* [REQUIRED ACTION] One range is to be output from the listing below, exactly as written: the line with "117 | 0% | 0%" to the line with "with seats probability", both kept.

Start of RECORDS PROVIDED

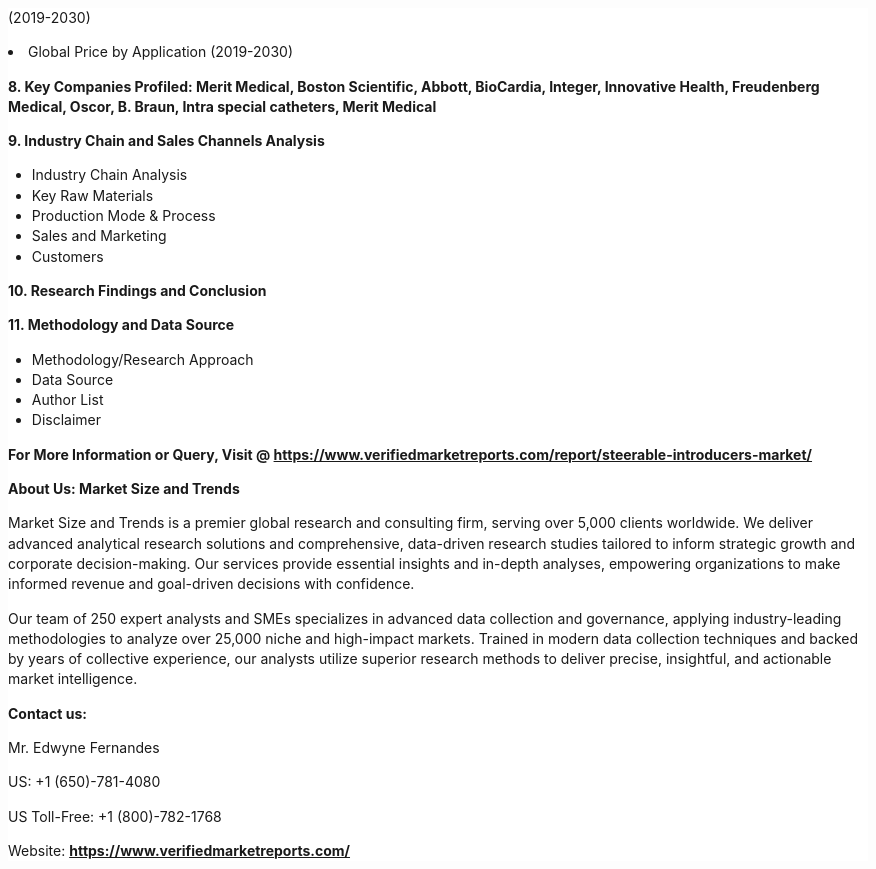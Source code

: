 (2019-2030)</li><li>Global Price by Application (2019-2030)</li></ul><p><strong>8. Key Companies Profiled: Merit Medical, Boston Scientific, Abbott, BioCardia, Integer, Innovative Health, Freudenberg Medical, Oscor, B. Braun, Intra special catheters, Merit Medical</strong></p><p><strong>9. Industry Chain and Sales Channels Analysis</strong></p><ul><li>Industry Chain Analysis</li><li>Key Raw Materials</li><li>Production Mode &amp; Process</li><li>Sales and Marketing</li><li>Customers</li></ul><p><strong>10. Research Findings and Conclusion</strong></p><p><strong>11. Methodology and Data Source</strong></p><ul><li>Methodology/Research Approach</li><li>Data Source</li><li>Author List</li><li>Disclaimer</li></ul></p><p><strong>For More Information or Query, Visit @ <a href="https://www.verifiedmarketreports.com/report/steerable-introducers-market/">https://www.verifiedmarketreports.com/report/steerable-introducers-market/</a></strong></p><p><strong>About Us: Market Size and Trends</strong></p><p>Market Size and Trends is a premier global research and consulting firm, serving over 5,000 clients worldwide. We deliver advanced analytical research solutions and comprehensive, data-driven research studies tailored to inform strategic growth and corporate decision-making. Our services provide essential insights and in-depth analyses, empowering organizations to make informed revenue and goal-driven decisions with confidence.</p><p>Our team of 250 expert analysts and SMEs specializes in advanced data collection and governance, applying industry-leading methodologies to analyze over 25,000 niche and high-impact markets. Trained in modern data collection techniques and backed by years of collective experience, our analysts utilize superior research methods to deliver precise, insightful, and actionable market intelligence.</p><p><strong>Contact us:</strong></p><p>Mr. Edwyne Fernandes</p><p>US: +1 (650)-781-4080</p><p>US Toll-Free: +1 (800)-782-1768</p><p>Website: <strong><a href="https://www.verifiedmarketreports.com/">https://www.verifiedmarketreports.com/</a></strong></p>

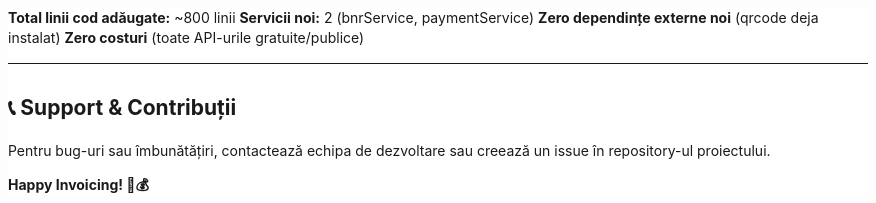 **Total linii cod adăugate:** ~800 linii
**Servicii noi:** 2 (bnrService, paymentService)
**Zero dependințe externe noi** (qrcode deja instalat)
**Zero costuri** (toate API-urile gratuite/publice)

---

## 📞 Support & Contribuții

Pentru bug-uri sau îmbunătățiri, contactează echipa de dezvoltare sau creează un issue în repository-ul proiectului.

**Happy Invoicing! 🧾💰**

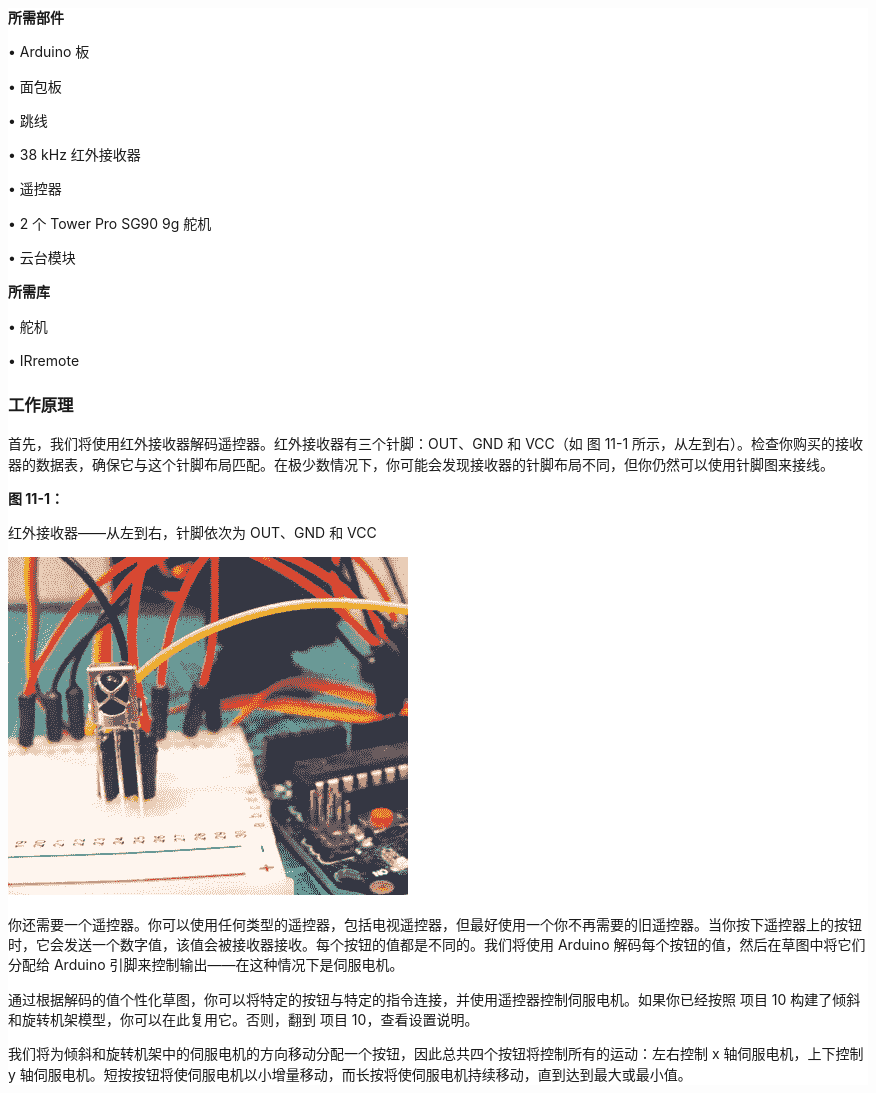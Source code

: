 **所需部件**

• Arduino 板

• 面包板

• 跳线

• 38 kHz 红外接收器

• 遥控器

• 2 个 Tower Pro SG90 9g 舵机

• 云台模块

**所需库**

• 舵机

• IRremote

### **工作原理**

首先，我们将使用红外接收器解码遥控器。红外接收器有三个针脚：OUT、GND 和 VCC（如 图 11-1 所示，从左到右）。检查你购买的接收器的数据表，确保它与这个针脚布局匹配。在极少数情况下，你可能会发现接收器的针脚布局不同，但你仍然可以使用针脚图来接线。

**图 11-1：**

红外接收器——从左到右，针脚依次为 OUT、GND 和 VCC

![image](img/f11-01.jpg)

你还需要一个遥控器。你可以使用任何类型的遥控器，包括电视遥控器，但最好使用一个你不再需要的旧遥控器。当你按下遥控器上的按钮时，它会发送一个数字值，该值会被接收器接收。每个按钮的值都是不同的。我们将使用 Arduino 解码每个按钮的值，然后在草图中将它们分配给 Arduino 引脚来控制输出——在这种情况下是伺服电机。

通过根据解码的值个性化草图，你可以将特定的按钮与特定的指令连接，并使用遥控器控制伺服电机。如果你已经按照 项目 10 构建了倾斜和旋转机架模型，你可以在此复用它。否则，翻到 项目 10，查看设置说明。

我们将为倾斜和旋转机架中的伺服电机的方向移动分配一个按钮，因此总共四个按钮将控制所有的运动：左右控制 x 轴伺服电机，上下控制 y 轴伺服电机。短按按钮将使伺服电机以小增量移动，而长按将使伺服电机持续移动，直到达到最大或最小值。
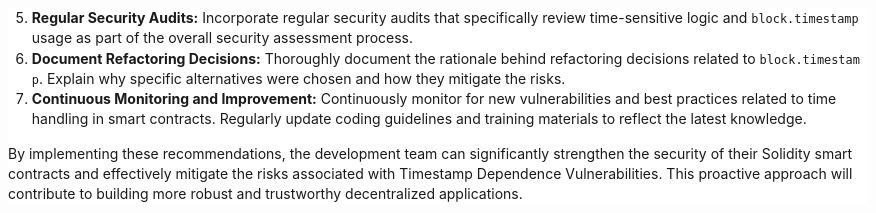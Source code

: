 5.  **Regular Security Audits:**  Incorporate regular security audits that specifically review time-sensitive logic and `block.timestamp` usage as part of the overall security assessment process.
6.  **Document Refactoring Decisions:**  Thoroughly document the rationale behind refactoring decisions related to `block.timestamp`. Explain why specific alternatives were chosen and how they mitigate the risks.
7.  **Continuous Monitoring and Improvement:**  Continuously monitor for new vulnerabilities and best practices related to time handling in smart contracts. Regularly update coding guidelines and training materials to reflect the latest knowledge.

By implementing these recommendations, the development team can significantly strengthen the security of their Solidity smart contracts and effectively mitigate the risks associated with Timestamp Dependence Vulnerabilities. This proactive approach will contribute to building more robust and trustworthy decentralized applications.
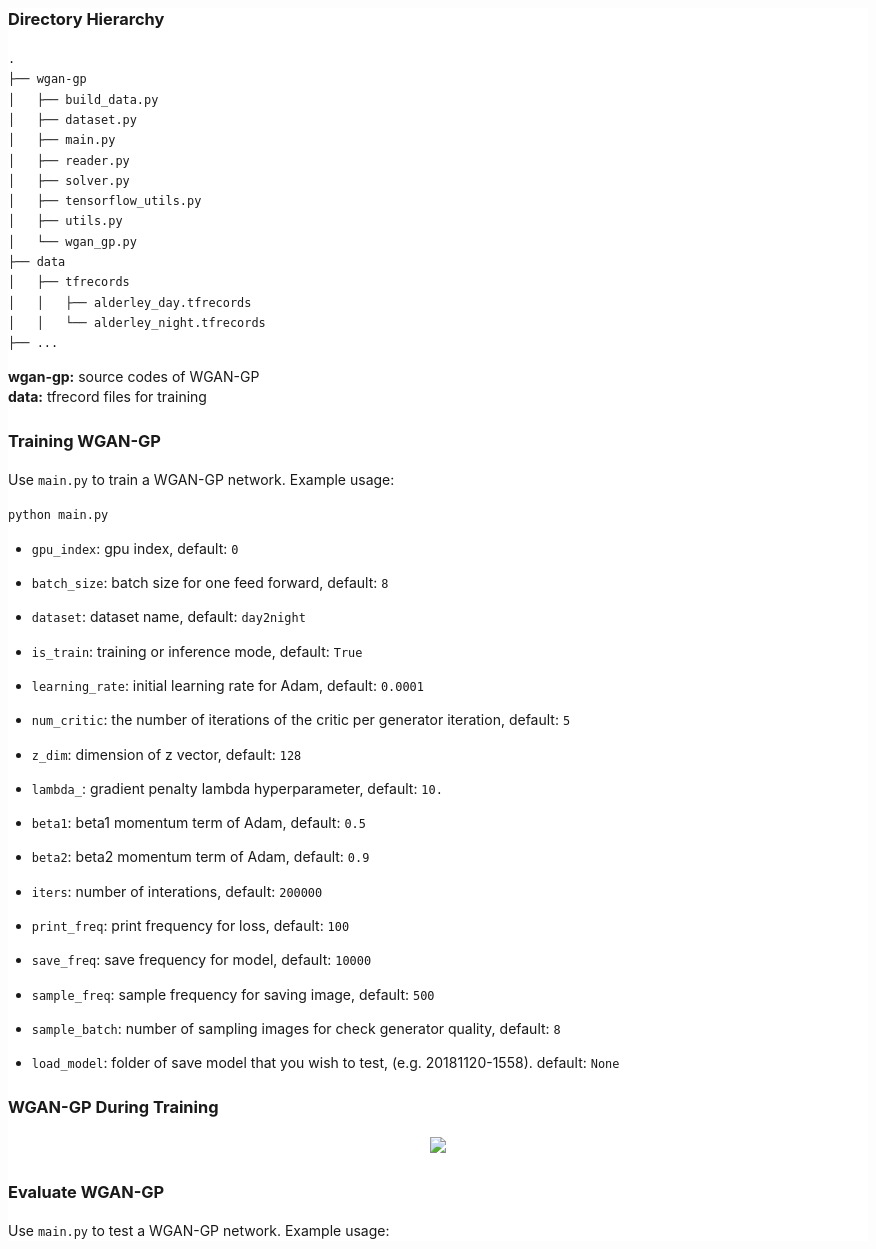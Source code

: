 ### Directory Hierarchy
``` 
.
├── wgan-gp
│   ├── build_data.py
│   ├── dataset.py
│   ├── main.py
│   ├── reader.py
│   ├── solver.py
│   ├── tensorflow_utils.py
│   ├── utils.py
│   └── wgan_gp.py
├── data
│   ├── tfrecords
│   │   ├── alderley_day.tfrecords
│   │   └── alderley_night.tfrecords
├── ...
```  
**wgan-gp:** source codes of WGAN-GP  
**data:** tfrecord files for training

### Training WGAN-GP
Use `main.py` to train a WGAN-GP network. Example usage:

```
python main.py
```
 - `gpu_index`: gpu index, default: `0`  
 - `batch_size`: batch size for one feed forward, default: `8`  
 - `dataset`: dataset name, default: `day2night`  
 
 - `is_train`: training or inference mode, default: `True`  
 - `learning_rate`: initial learning rate for Adam, default: `0.0001`  
 - `num_critic`: the number of iterations of the critic per generator iteration, default: `5`
 - `z_dim`: dimension of z vector, default: `128`
 - `lambda_`: gradient penalty lambda hyperparameter, default: `10.`
 - `beta1`: beta1 momentum term of Adam, default: `0.5`
 - `beta2`: beta2 momentum term of Adam, default: `0.9`

 - `iters`: number of interations, default: `200000`
 - `print_freq`: print frequency for loss, default: `100`
 - `save_freq`: save frequency for model, default: `10000`
 - `sample_freq`: sample frequency for saving image, default: `500`
 - `sample_batch`: number of sampling images for check generator quality, default: `8`
 - `load_model`: folder of save model that you wish to test, (e.g. 20181120-1558). default: `None` 
 
### WGAN-GP During Training
<p align='center'>
<img src="https://user-images.githubusercontent.com/37034031/49414133-9ffb7c00-f7b5-11e8-835e-b4412dde0b03.png" width=900>
</p>

### Evaluate WGAN-GP
Use `main.py` to test a WGAN-GP network. Example usage:
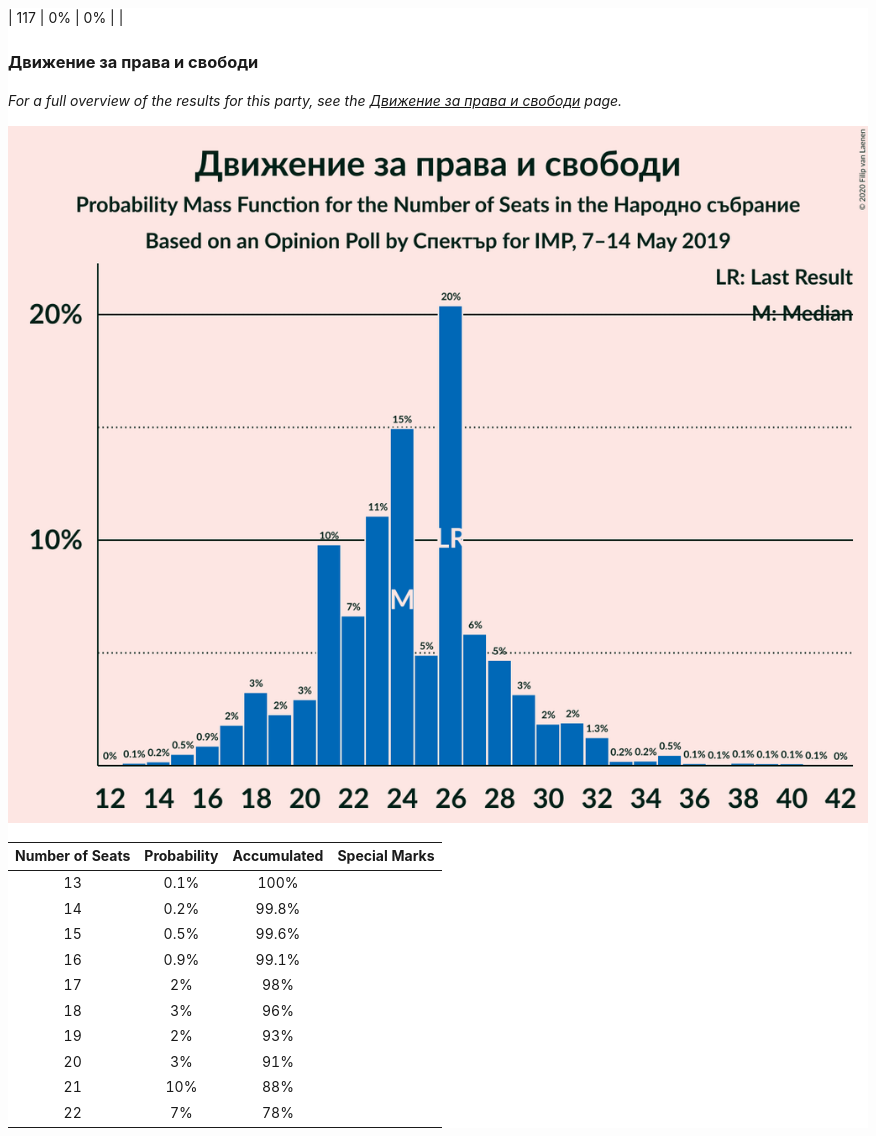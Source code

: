 | 117 | 0% | 0% |  |

### Движение за права и свободи

*For a full overview of the results for this party, see the [Движение за права и свободи](party-движениезаправаисвободи.html) page.*

![Graph with seats probability mass function not yet produced](2019-05-14-Спектър-seats-pmf-движениезаправаисвободи.png "Seats Probability Mass Function")

| Number of Seats | Probability | Accumulated | Special Marks |
|:---------------:|:-----------:|:-----------:|:-------------:|
| 13 | 0.1% | 100% |  |
| 14 | 0.2% | 99.8% |  |
| 15 | 0.5% | 99.6% |  |
| 16 | 0.9% | 99.1% |  |
| 17 | 2% | 98% |  |
| 18 | 3% | 96% |  |
| 19 | 2% | 93% |  |
| 20 | 3% | 91% |  |
| 21 | 10% | 88% |  |
| 22 | 7% | 78% |  |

End of RECORDS PROVIDED

* [ANSWER FOR THIS EXERCISE]
: | 117 | 0% | 0% |  |

### Движение за права и свободи

*For a full overview of the results for this party, see the [Движение за права и свободи](party-движениезаправаисвободи.html) page.*

![Graph with seats probability mass function not yet produced](2019-05-14-Спектър-seats-pmf-движениезаправаисвободи.png "Seats Probability Mass Function")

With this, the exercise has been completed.